African Eagle has also identified a pair of other nickel deposits close to Dutwa that could be extracted with the same processing plant. At Ngasamo, 5km to the west, the company has an agreement with its Czech and local owners to acquire 35% once it has completed a drilling programme currently under way, and up to 50% or 75% on further exploration, evaluation and feasibility work. African Eagle recently completed the first phase of this drilling programme, which will establish a JORC inferred resource and provide material for metallurgical testing. March’s drilling update showed good nickel grades at Ngasamo over a greater thickness than Dutwa, with 36m at 1.63% nickel including 15m at 2.37%, 51m at 1.18% nickel, 57m at 0.92% nickel including 42m at 1.04%, and 78m at 0.86% nickel including 27m at 1.1%, as well as 9m at 0.27% cobalt including 3m at 0.48% and 12m at 0.17% cobalt.
More assay results announced this week continued along the same lines, showing 75m at 1.42% nickel, 84m at 1.07% nickel including 30m at 1.64%, 63m at 1.41% nickel including 45m at 1.71% and 57m at 1.25% nickel including 12m at 2.48%.  Cobalt intercepts included  18m at 0.47% cobalt, 54m at 0.13%, 9m at 0.43% and 9m at 0.27% including 3m at 0.48%.
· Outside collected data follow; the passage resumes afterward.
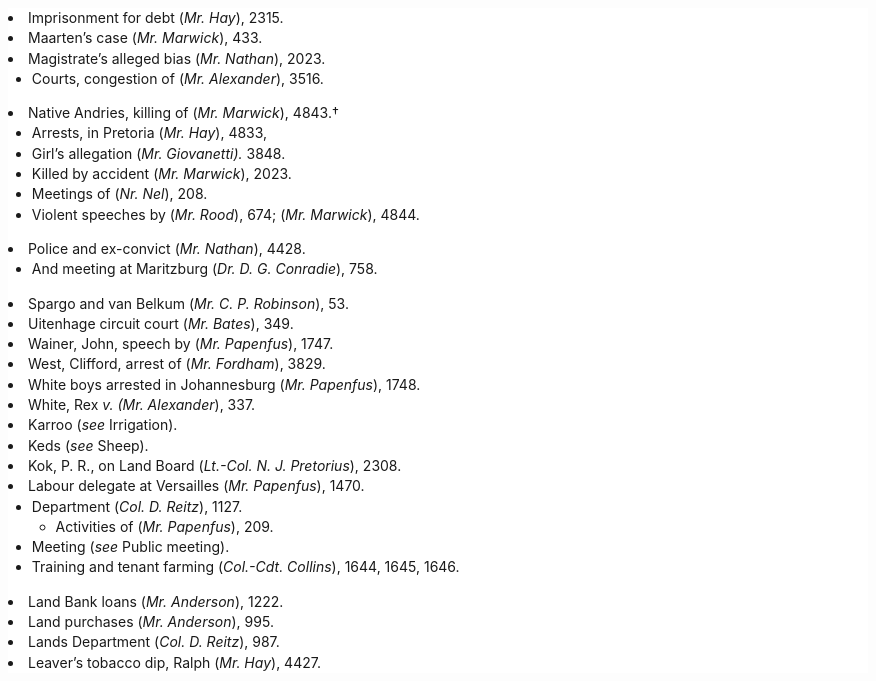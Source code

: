 <li>Imprisonment for debt (<i>Mr. Hay</i>), 2315.</li>

<li>Maarten&#x2019;s case (<i>Mr. Marwick</i>), 433.</li>

<li>Magistrate&#x2019;s alleged bias (<i>Mr. Nathan</i>), 2023.

<ul>

<li>Courts, congestion of (<i>Mr. Alexander</i>), 3516.</li></ul></li>

<li>Native Andries, killing of (<i>Mr. Marwick</i>), 4843.&#x2020;

<ul>

<li>Arrests, in Pretoria (<i>Mr. Hay</i>), 4833,</li>

<li>Girl&#x2019;s allegation (<i>Mr. Giovanetti).</i> 3848.</li>

<li>Killed by accident (<i>Mr. Marwick</i>), 2023.</li>

<li>Meetings of (<i>Nr. Nel</i>), 208.</li>

<li>Violent speeches by (<i>Mr. Rood</i>), 674; (<i>Mr. Marwick</i>), 4844.</li></ul></li>

<li>Police and ex-convict (<i>Mr. Nathan</i>), 4428.

<ul>

<li>And meeting at Maritzburg (<i>Dr. D. G. Conradie</i>), 758.</li></ul></li>

<li>Spargo and van Belkum (<i>Mr. C. P. Robinson</i>), 53.</li>

<li>Uitenhage circuit court (<i>Mr. Bates</i>), 349.</li>

<li>Wainer, John, speech by (<i>Mr. Papenfus</i>), 1747.</li>

<li>West, Clifford, arrest of (<i>Mr. Fordham</i>), 3829.</li>

<li>White boys arrested in Johannesburg (<i>Mr. Papenfus</i>), 1748.</li>

<li>White, Rex <i>v. (Mr. Alexander</i>), 337.</li></ul></li>

<li>Karroo (<i>see</i> Irrigation).</li>

<li>Keds (<i>see</i> Sheep).</li>

<li>Kok, P. R., on Land Board (<i>Lt.-Col. N. J. Pretorius</i>), 2308.</li>

<li>Labour delegate at Versailles (<i>Mr. Papenfus</i>), 1470.

<ul>

<li>Department (<i>Col. D. Reitz</i>), 1127.

<ul>

<li>Activities of (<i>Mr. Papenfus</i>), 209.</li></ul></li>

<li>Meeting (<i>see</i> Public meeting).</li>

<li>Training and tenant farming (<i>Col.-Cdt. Collins</i>), 1644, 1645, 1646.</li></ul></li>

<li><span class="col_I10" refersTo="page_0022"/>Land Bank loans (<i>Mr. Anderson</i>), 1222.</li>

<li>Land purchases (<i>Mr. Anderson</i>), 995.</li>

<li>Lands Department (<i>Col. D. Reitz</i>), 987.</li>

<li>Leaver&#x2019;s tobacco dip, Ralph (<i>Mr. Hay</i>), 4427.</li>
Furthermore, African Eagle holds the Zanzui nickel project, only 60km from Dutwa and ‘possibly twice as large’. Preliminary metallurgical tests showed that it shares the same low-acid leaching characteristics, with, adds Parker, ‘a little lower average nickel but good cobalt grades – so perhaps the value per tonne wouldn’t be so different from Dutwa. But we have to do more drilling there first.’

Seymour Pierce analyst Asa Bridle expects to add the new Ngasamo resource into his valuation metrics for the project shortly. Nevertheless, even at current levels he believes that the project is being underappreciated by the market: ‘with US$8.8 billion worth of nickel (340,000 tonnes at US$25,695 per tonne) already identified at Dutwa, there is clearly a disconnect between the project's value and AFE's market cap.’
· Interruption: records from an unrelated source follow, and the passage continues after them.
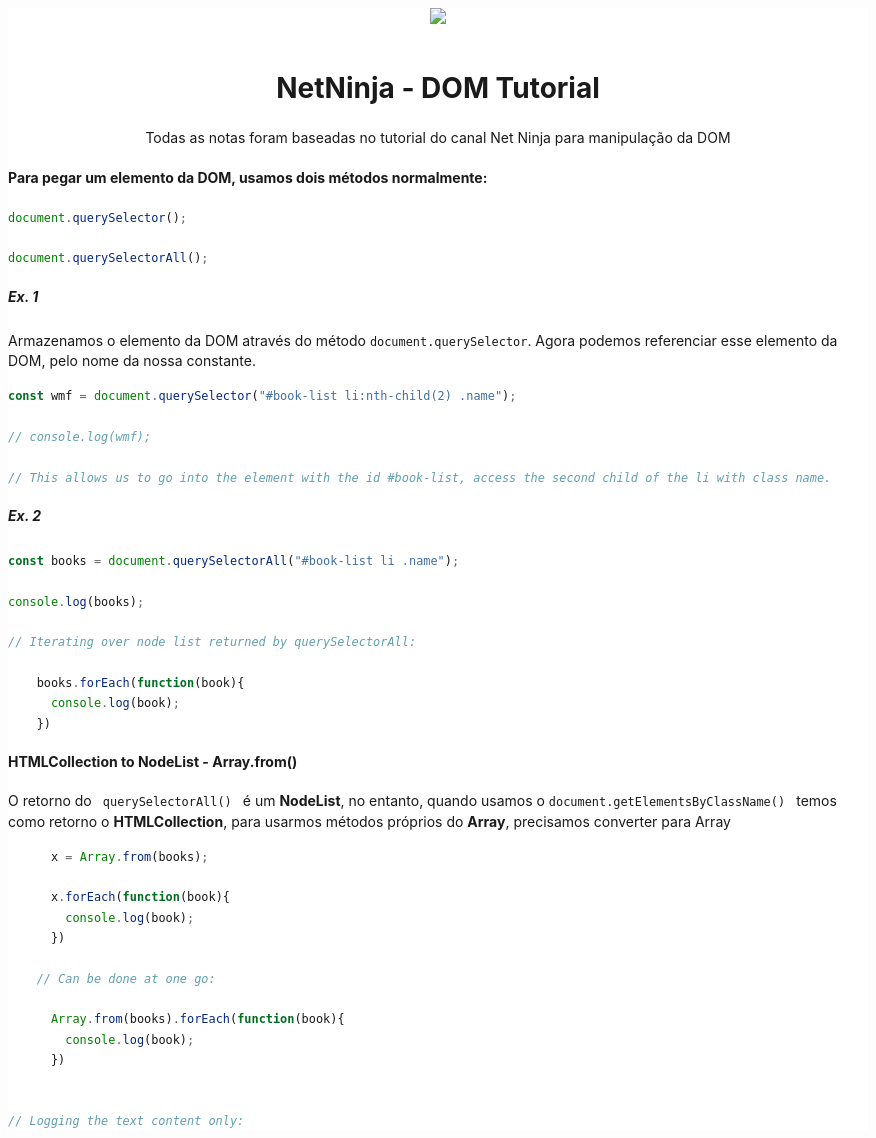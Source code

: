<div align="center">
 <img width=25% src="https://www.filepicker.io/api/file/JIGkr7PVQeuw9rcBtGuB">
</div>

<div align="center">
<h1>NetNinja - DOM Tutorial </h1>
<p> Todas as notas foram baseadas no tutorial do canal Net Ninja para manipulação da DOM </p>
</div>

#### Para pegar um elemento da DOM, usamos dois métodos normalmente:

``` js
document.querySelector();

document.querySelectorAll(); 
```

##### Ex. 1

Armazenamos o elemento da DOM através do método <code>document.querySelector</code>. Agora podemos referenciar esse elemento da DOM, pelo nome da nossa constante.

``` js
const wmf = document.querySelector("#book-list li:nth-child(2) .name");

// console.log(wmf);

// This allows us to go into the element with the id #book-list, access the second child of the li with class name. 
```

##### Ex. 2

``` js
const books = document.querySelectorAll("#book-list li .name");

console.log(books);

// Iterating over node list returned by querySelectorAll:

    books.forEach(function(book){
      console.log(book);
    })
```

#### HTMLCollection to NodeList - Array.from()
O retorno do <code> querySelectorAll() </code> é um **NodeList**, no entanto, quando usamos o <code>document.getElementsByClassName() </code> temos como retorno o **HTMLCollection**, para usarmos métodos próprios do **Array**, precisamos converter para Array

``` js      
      x = Array.from(books);

      x.forEach(function(book){
        console.log(book);
      })

    // Can be done at one go:

      Array.from(books).forEach(function(book){
        console.log(book);
      })

      
// Logging the text content only:

```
The valuation should also include the rest of the portfolio that Parker has ‘backburnered’. This includes the Irugubi gold project in Tanzania, which has just been swapped with Aussie-listed Peak Resources for shares (around £2.6 million worth at the time), and a good half a dozen of Zambian projects that Parker says ‘are under negotiation’ and he ‘would consider any reasonable offer’ for.

Last August an African Eagle placing and an open offer together raised £3.4 million. To fund further developments past the pre-feasibility stage, more will be needed. To this end, Parker says he and industry guru chairman Euan Worthington are ‘talking to a number of potential strategic partners, some in the industry and others not’, adding that the company is proud of its record of being ‘s fair as possible to its existing shareholders’.

These investors have seen the shares fall from a year’s high of 11.32p to the present 4p, despite the strengthening of the nickel price. The forthcoming months should see ample news flow in the run-up to the PFS, promises Parker, two sets of new drill results and further metallurgical results from Dutwa, a resource estimate at Ngasamo, an upgrade of Dutwa’s resource estimate from inferred to indicated in a month or so and he hopes to a recalculation of the economics of the project to bring break-even costs down from their present $6.50per lb to nearer $5.50. Furthermore, Parker advises that the composition of the board is likely to change over coming years from explorers to miners as it moves closer towards development.